» **Your task**
From the records that follow, give the number of lines that include the word "Where", with no further words.

» **Extracted information**
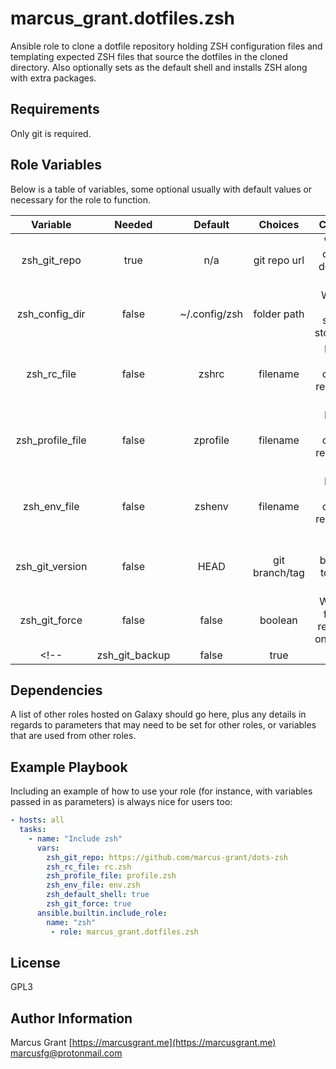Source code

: # marcus_grant.dotfiles.zsh

Ansible role to clone a dotfile repository holding ZSH configuration files and
templating expected ZSH files that source the dotfiles in the cloned directory.
Also optionally sets as the default shell and
installs ZSH along with extra packages.

## Requirements

Only git is required.

## Role Variables

Below is a table of variables,
some optional usually with default values or necessary for the role to function.

|    Variable     | Needed|  Default   |   Choices    |                     Comments                     |
|:---------------:|:-----:|:----------:|:------------:|:------------------------------------------------:|
| zsh_git_repo    | true  | n/a        | git repo url | Where to clone/pull dotfile repo from            |
| zsh_config_dir  | false |~/.config/zsh| folder path | Where the dotfiles should be stored/linked       |
| zsh_rc_file     | false | zshrc      | filename     | Filename inside config_dir representing .zshrc   |
| zsh_profile_file| false | zprofile   | filename     | Filename inside config_dir representing .zprofile|
| zsh_env_file    | false | zshenv     | filename     | Filename inside config_dir representing .zshenv  |
| zsh_git_version | false | HEAD       |git branch/tag| Which branch/tag to clone or pull                |
| zsh_git_force   | false | false      | boolean      | Whether to force pull repositories on config_dir |
<!-- | zsh_git_backup   | false  | true       | boolean      | Backup dotfile directory if zsh_git_force        | -->

Dependencies
------------

A list of other roles hosted on Galaxy should go here, plus any details in regards to parameters that may need to be set for other roles, or variables that are used from other roles.

Example Playbook
----------------

Including an example of how to use your role (for instance, with variables passed in as parameters) is always nice for users too:

```yaml
- hosts: all
  tasks:
    - name: "Include zsh"
      vars:
        zsh_git_repo: https://github.com/marcus-grant/dots-zsh
        zsh_rc_file: rc.zsh
        zsh_profile_file: profile.zsh
        zsh_env_file: env.zsh
        zsh_default_shell: true
        zsh_git_force: true
      ansible.builtin.include_role:
        name: "zsh"
         - role: marcus_grant.dotfiles.zsh
```

License
-------

GPL3

Author Information
------------------

Marcus Grant
[https://marcusgrant.me](https://marcusgrant.me)
[marcusfg@protonmail.com](marcusfg@protonmail.com)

» **Written response**
2